Supplied information:
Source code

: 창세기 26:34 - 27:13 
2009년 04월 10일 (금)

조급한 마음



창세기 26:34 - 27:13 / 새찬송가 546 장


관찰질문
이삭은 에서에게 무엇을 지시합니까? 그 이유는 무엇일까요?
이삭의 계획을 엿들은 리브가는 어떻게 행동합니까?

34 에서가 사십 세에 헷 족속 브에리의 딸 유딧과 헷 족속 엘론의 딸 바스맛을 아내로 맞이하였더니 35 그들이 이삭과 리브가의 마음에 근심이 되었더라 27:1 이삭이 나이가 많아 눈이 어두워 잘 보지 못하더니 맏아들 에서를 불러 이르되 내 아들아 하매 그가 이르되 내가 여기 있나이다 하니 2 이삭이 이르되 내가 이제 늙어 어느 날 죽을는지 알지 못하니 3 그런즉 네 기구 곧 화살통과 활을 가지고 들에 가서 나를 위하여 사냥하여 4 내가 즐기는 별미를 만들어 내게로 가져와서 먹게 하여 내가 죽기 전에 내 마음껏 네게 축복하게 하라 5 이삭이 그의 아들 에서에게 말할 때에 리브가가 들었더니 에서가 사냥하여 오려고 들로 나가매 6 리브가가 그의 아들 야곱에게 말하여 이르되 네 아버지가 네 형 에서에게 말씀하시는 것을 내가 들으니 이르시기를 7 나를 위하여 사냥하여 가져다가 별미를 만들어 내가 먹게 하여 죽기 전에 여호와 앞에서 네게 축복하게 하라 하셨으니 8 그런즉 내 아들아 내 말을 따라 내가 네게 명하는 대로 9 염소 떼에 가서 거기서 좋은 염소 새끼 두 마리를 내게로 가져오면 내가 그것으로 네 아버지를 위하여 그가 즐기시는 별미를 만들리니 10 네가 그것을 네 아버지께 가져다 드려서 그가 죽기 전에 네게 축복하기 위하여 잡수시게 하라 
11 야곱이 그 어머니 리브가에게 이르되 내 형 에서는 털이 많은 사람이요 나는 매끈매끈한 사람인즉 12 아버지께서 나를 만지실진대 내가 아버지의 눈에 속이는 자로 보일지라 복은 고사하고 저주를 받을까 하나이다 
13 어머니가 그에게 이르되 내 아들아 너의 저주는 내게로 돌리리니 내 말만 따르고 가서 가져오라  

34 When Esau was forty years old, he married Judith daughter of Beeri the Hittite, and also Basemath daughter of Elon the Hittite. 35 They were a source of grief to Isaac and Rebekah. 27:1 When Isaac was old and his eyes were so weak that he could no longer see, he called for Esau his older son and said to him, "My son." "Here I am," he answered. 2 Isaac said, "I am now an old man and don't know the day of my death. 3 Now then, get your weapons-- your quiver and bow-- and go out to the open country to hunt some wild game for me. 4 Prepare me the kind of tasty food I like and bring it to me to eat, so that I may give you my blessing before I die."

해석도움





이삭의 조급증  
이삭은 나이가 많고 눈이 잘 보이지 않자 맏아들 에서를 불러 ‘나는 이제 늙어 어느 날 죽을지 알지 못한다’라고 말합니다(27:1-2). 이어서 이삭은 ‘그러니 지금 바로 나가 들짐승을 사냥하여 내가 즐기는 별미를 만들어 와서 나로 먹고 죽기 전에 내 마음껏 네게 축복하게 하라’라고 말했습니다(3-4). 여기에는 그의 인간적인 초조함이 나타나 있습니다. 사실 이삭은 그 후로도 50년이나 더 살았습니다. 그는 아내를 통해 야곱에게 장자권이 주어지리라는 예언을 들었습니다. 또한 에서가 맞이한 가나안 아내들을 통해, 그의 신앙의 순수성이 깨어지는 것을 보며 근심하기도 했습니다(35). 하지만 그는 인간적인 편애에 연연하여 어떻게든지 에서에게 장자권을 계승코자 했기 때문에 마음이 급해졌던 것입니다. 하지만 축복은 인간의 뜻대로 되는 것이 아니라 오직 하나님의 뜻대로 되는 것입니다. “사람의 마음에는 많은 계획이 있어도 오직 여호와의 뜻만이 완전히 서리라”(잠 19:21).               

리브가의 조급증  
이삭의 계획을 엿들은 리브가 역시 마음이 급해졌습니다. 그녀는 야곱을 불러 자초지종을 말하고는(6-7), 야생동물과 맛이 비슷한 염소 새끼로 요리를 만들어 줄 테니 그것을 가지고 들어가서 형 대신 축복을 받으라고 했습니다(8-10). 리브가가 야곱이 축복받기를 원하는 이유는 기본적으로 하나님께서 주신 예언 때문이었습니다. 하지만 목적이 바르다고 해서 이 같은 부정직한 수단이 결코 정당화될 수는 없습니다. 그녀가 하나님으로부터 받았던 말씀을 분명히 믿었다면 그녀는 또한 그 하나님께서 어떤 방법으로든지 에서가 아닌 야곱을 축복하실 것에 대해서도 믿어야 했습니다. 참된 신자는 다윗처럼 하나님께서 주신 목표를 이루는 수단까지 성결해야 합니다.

Your objective: Checking each line above, count the ones that hold the word "했습니다" and state the total alone.

Exercise result: 2